Dünya girişimcilerine hadi o zaman okuldan çık, aklındakini dışarda yap derken, biz “okulda yapalım, ben sana anlatırım, boşver piyasayı” diyoruz. Ya da kimi kuluçka merkezleri fikrin pazara çıkması için değil üniversitenin pazara çıkması için çalışıyor, dönemsel bir PR aracı gibi (gerçekten hızlandırıcı etkisi olan yerler var, hepsi böyle değil demiş olayım da başıma bir şey gelmesin).
Bu yapısal sebeple, kuluçka merkezleri en yalın haliyle girişimlerin enerji merkezi olması gerekirken, maarifin koyu lacilerinin yaydığı “enerji kırıcı” geleneksel söylemlere teslim.. Bu yüzden en vahşi girişimlerimiz bile, bu ortama girince “ölçülü risk” gibi görünürde mantıklı özünde sığ, piyasa tanımlamalarıyla ehlileşiyorlar zamanla…
(Ölçülü risk oturmuş şirketin işi, bir girişim işin başında risk almayacaksa ne zaman alacak diye soran var mı? Üstelik “konfor zone” dan çıkmak için girişimci olunuyor ama başka bir konfor zone türü olan “kuluçka zone” a yenik düşülüyor!)
Bu ortamın negatif sonuçlarından biri olarak, girişimlerimiz, ürünün ilk halini pazarda denemek yerine, beyaz tahtaya çizip, “şöyle yapsak daha iyi olacak” diye fikrin pazar payı yerine, beyaz tahta payına göre evriliyor ve işin başında pazarda karşılık bulacak kimi kıvılcımlar tahtaya gömülüyor…
(Buradan hareketle, beyaz tahtalarla dolu bir girişim mezarlığı yapılabilir örneğin, üstünde yapılamayan ya da batan fikirlerin yazdığı. Bize de ilham olur, kim neyi gömmüş diye!

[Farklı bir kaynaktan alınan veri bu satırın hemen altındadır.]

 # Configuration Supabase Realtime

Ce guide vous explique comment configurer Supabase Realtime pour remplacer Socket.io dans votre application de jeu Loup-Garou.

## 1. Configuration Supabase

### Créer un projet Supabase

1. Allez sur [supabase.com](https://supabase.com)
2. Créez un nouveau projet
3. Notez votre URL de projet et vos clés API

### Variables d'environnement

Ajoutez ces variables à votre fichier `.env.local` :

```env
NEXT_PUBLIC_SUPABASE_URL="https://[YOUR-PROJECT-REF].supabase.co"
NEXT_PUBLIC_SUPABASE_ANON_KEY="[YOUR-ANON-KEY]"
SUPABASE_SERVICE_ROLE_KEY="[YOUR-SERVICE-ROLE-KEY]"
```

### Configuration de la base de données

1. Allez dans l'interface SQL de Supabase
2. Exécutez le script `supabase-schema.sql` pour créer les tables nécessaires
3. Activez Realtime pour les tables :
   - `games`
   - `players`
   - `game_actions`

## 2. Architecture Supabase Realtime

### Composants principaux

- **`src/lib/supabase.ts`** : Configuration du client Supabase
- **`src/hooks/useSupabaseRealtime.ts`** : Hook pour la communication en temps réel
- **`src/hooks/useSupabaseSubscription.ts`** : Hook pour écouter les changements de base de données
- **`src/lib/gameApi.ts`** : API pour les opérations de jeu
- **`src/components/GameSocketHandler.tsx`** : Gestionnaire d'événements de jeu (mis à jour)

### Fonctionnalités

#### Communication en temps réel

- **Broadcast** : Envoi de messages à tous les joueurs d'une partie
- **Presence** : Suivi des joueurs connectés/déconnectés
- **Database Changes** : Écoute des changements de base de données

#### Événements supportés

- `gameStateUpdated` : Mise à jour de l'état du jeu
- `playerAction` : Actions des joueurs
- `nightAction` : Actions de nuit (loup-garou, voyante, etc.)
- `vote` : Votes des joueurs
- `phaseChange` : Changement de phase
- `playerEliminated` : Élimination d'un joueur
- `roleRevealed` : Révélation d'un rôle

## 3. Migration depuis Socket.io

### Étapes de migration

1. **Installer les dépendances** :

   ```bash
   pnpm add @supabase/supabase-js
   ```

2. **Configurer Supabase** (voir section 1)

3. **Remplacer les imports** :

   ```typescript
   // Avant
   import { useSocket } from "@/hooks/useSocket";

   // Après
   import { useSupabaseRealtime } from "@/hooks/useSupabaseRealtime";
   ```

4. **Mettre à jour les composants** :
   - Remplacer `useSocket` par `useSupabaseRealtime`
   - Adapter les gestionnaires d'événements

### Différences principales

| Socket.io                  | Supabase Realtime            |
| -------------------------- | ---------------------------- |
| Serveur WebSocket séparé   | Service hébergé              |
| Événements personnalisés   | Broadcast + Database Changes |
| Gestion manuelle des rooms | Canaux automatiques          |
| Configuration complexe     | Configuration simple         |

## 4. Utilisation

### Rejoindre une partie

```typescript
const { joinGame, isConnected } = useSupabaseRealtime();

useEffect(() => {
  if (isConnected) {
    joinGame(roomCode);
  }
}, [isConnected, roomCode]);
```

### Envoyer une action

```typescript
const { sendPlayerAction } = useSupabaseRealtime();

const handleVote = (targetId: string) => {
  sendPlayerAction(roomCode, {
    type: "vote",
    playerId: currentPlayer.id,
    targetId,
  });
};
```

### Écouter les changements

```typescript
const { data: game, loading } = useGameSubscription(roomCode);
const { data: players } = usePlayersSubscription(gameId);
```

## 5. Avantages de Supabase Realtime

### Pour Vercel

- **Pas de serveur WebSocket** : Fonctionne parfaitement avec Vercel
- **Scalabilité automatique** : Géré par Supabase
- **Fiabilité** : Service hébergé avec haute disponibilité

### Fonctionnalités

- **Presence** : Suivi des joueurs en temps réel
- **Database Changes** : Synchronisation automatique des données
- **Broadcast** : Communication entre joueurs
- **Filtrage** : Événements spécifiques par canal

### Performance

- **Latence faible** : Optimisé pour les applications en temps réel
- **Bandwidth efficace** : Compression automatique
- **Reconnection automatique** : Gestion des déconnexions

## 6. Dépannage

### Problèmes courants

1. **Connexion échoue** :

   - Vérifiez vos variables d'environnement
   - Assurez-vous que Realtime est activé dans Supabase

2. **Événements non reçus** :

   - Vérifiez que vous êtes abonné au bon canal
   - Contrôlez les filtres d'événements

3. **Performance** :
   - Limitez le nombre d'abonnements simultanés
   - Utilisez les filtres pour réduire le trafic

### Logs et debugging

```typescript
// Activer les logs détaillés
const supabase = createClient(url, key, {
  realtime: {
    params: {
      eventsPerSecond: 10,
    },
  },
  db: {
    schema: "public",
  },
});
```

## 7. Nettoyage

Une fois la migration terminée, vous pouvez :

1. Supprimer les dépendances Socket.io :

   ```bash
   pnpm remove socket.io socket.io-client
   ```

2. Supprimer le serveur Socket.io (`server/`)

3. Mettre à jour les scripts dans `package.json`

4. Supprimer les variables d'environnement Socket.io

Madem girişim mezarlığı, domain olmazsa olmaz; tahtalikoy.com meselaJ)
Kuluçka merkezlerinde bir türlü yumurtlayıp ilk faturasını kesemeden aylar tüketen girişimler, sözüm size!
Fikrinizi pazara indiremiyorsanız, ya pazarı ya iş fikrinizi ya da iş modelinizi değiştirin! Yoksa bu gençlik hastalığı, bünyenize girerse, ilerde pazarda zorlandığınız anlarda doğru zamanlarda refleks vermenizi önleyecek.
Cola’nın meşhur sloganıyla söylersek; hayat sokakta! Kuluçka merkezinin küvez ortamından bir an önce çıkın ve nefes almaya çalışın..
2-Girişimin Kendine Has Yapısı Var Girdabına Kapılmak
Bu eşiği atlayan girişimlerin büyük bir kısmı da girişim şirketinin mutlaka çok farklı yönetimsel normlarla yönetilmesi gerektiğini düşünüyor.
Eleman seçimi, yaşanacak ofis, yemek saatleri hep bu standarta kurban. Ama alınan ilk yatırımda finansal gerçek masada.
Kaç TL’lik fatura kesiyoruz ki her gün dışarda kahvaltı yapıyoruz ikilemi başlıyor. Daha büyük ölçekte olup bir biçimde fatura kesip, gelir üreten şirketler ise gelir-gider dengesi (operasyonel karlılık), nakit akışı gibi durumları yönetemediği için acı finansal reçetelere boyun eğerek hisse vererek işi kurtarmaya çalışıyor.
Fakat ölçek ve satış ritmi yakalanamazsa gelen yeni sıcak parak işi büyütmeye değil krizden kurtarmaya yetiyor. Sonrası, fikir sahibinin de, 1.tur yatırımcının da mutsuz olduğu, yönetimsel çekişmelere gebe, mitolojik çağın yarı insan yarı hayvan sfenks sembolleri gibi garip bir şirket yapısı.
(Bu açıdan 2.tur yatırımlarının çoğu – nakit akışını ve şirket işleyişini düzeltmek için yola çıkılan işler.Bir de bazı yatırımcılar startup’ın başlangıç değil gelişim riskini üstlenmek istiyor)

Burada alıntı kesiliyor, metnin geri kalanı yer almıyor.